NEW YORK (AP) — Viewers of “The Good Wife” were gobsmacked by the sudden, unexpected death of its dashing attorney, Will Gardner, on Sunday’s episode of the CBS legal drama.

Gardner, a prominent character portrayed by Josh Charles since the series’ debut five seasons ago, was gunned down in a Chicago courtroom by his unhinged client. He was pronounced dead shortly afterward. Once the episode had aired, Twitter lit up with astonished, sorrowful and even irate posts.

One viewer called for a group hug, while another issued a plea for a counselor to treat jolted fans.

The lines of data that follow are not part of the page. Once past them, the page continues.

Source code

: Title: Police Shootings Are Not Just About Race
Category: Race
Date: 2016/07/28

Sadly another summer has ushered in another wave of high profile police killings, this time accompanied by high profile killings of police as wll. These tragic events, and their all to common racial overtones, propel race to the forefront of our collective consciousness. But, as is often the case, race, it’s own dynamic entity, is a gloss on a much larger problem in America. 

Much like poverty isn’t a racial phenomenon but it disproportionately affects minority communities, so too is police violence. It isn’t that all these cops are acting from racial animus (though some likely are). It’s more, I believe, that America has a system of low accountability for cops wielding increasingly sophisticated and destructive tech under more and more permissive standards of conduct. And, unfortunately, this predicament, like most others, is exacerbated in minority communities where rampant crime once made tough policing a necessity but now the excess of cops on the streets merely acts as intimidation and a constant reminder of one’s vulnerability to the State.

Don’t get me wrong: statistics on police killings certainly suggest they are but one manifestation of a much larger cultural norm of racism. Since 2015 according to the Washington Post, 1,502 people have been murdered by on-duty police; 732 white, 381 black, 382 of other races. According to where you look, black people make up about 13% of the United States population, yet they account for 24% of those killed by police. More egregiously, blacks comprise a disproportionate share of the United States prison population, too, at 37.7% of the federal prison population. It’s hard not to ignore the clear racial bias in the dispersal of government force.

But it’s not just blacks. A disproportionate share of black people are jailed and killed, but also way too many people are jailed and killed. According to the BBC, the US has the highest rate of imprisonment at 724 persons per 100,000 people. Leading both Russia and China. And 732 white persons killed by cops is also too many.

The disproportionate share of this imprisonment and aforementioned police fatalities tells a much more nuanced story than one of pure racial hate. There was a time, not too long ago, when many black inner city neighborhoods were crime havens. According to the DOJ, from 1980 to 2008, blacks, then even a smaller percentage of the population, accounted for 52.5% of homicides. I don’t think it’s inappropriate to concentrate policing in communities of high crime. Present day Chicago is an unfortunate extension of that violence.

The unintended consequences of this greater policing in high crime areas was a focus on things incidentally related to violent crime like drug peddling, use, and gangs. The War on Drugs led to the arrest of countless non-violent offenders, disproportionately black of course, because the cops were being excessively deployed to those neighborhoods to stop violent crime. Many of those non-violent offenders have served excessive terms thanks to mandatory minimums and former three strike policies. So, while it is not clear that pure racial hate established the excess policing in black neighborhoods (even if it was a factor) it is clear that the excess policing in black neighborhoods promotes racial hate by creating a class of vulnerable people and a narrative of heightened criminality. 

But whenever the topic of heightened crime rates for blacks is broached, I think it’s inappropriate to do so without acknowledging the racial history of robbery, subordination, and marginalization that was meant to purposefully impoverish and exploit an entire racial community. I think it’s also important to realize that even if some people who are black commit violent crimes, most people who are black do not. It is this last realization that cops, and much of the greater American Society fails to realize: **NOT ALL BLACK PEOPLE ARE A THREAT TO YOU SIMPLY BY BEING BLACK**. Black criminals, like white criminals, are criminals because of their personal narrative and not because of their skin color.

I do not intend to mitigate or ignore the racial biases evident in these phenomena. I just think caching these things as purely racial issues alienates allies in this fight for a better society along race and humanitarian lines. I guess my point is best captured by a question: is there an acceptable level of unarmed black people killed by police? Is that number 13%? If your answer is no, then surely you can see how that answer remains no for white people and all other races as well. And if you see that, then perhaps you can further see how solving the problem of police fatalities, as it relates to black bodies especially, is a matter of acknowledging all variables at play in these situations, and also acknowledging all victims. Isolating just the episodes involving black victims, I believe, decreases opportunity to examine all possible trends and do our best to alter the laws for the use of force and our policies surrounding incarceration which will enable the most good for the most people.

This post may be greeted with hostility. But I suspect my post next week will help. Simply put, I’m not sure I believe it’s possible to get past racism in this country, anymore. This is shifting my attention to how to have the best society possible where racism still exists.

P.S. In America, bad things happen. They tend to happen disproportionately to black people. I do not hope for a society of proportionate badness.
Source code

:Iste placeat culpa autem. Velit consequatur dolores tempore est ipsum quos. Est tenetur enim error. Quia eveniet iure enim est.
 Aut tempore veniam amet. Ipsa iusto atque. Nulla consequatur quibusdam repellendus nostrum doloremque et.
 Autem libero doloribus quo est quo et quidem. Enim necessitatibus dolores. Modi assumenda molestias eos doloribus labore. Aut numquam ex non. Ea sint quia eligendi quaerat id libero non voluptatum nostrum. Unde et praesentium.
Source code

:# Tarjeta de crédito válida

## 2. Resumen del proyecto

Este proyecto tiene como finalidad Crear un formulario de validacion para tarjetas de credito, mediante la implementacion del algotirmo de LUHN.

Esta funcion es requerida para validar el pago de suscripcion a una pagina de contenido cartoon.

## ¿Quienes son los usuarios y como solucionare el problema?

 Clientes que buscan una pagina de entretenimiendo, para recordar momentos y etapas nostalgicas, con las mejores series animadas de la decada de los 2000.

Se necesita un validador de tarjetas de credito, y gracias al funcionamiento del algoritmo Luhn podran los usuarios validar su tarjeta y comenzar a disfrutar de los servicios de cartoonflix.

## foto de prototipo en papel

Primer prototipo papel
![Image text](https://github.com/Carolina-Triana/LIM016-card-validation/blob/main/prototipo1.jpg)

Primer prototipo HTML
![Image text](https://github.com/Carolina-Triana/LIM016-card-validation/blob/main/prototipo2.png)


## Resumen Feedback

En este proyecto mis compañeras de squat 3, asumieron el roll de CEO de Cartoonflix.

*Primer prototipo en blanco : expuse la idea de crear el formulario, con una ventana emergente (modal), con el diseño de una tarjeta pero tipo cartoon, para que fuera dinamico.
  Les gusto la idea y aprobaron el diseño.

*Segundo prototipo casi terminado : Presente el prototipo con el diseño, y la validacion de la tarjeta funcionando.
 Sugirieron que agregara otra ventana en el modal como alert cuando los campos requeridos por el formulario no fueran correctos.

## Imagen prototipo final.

Yet another viewer expressed hope that, as with “Dallas” long ago in revealing Bobby Ewing’s death to be only a dream, “The Good Wife” would find Gardner stepping out of his shower next week, alive and well.

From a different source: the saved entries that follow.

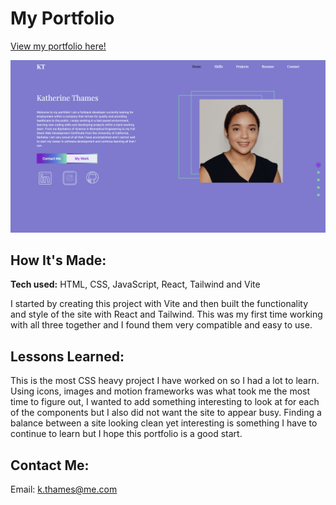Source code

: # My Portfolio

[View my portfolio here!]([https://katherinethamesportfolio.netlify.app/])

![Portfolio](./PortfolioSS.png)

## How It's Made:

**Tech used:** HTML, CSS, JavaScript, React, Tailwind and Vite

I started by creating this project with Vite and then built the functionality and style of the site with React and Tailwind. This was my first time working with all three together and I found them very compatible and easy to use.

## Lessons Learned: 

This is the most CSS heavy project I have worked on so I had a lot to learn. Using icons, images and motion frameworks was what took me the most time to figure out, I wanted to add something interesting to look at for each of the components but I also did not want the site to appear busy. Finding a balance between a site looking clean yet interesting is something I have to continue to learn but I hope this portfolio is a good start. 

## Contact Me: 

Email: k.thames@me.com

 
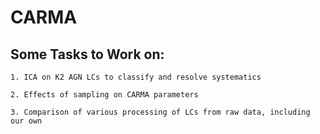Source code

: # CARMA

## Some Tasks to Work on:

	1. ICA on K2 AGN LCs to classify and resolve systematics

	2. Effects of sampling on CARMA parameters

	3. Comparison of various processing of LCs from raw data, including our own
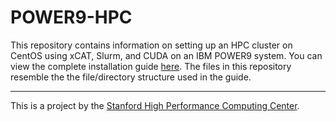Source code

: # POWER9-HPC

This repository contains information on setting up an HPC cluster on CentOS using xCAT, Slurm, and CUDA on an IBM POWER9 system. You can view the complete installation guide [here](https://github.com/stanfordhpccenter/POWER9-HPC/wiki). The files in this repository resemble the the file/directory structure used in the guide.

---

This is a project by the [Stanford High Performance Computing Center](https://hpcc.stanford.edu).
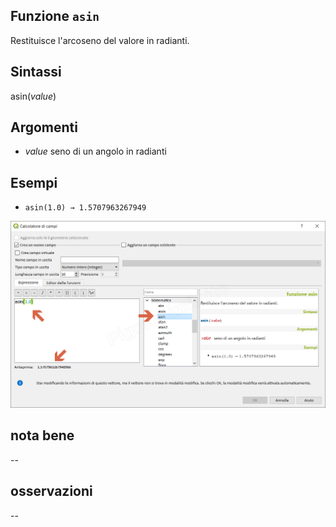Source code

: ## Funzione `asin`

Restituisce l'arcoseno del valore in radianti.

## Sintassi

asin(_value_)

## Argomenti

* _value_ seno di un angolo in radianti

## Esempi

* `asin(1.0) → 1.5707963267949`

![](/img/matematica/asin/asin1.png)

## nota bene

--

## osservazioni

--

Other viewers vowed never to watch the show again, as payback.

Gardner was a rival lawyer and former lover of the character played by series star Julianna Margulies.

His death and Charles’ decision to exit the show had been well-guarded secrets. Charles, who entered the series with a four-year contract, opted not to re-up when it expired after last season, according to his publicist.

Charles’ past TV work includes the ABC dramedy series “SportsNight” and a season playing a client of therapist Gabriel Byrne on the HBO drama “In Treatment.”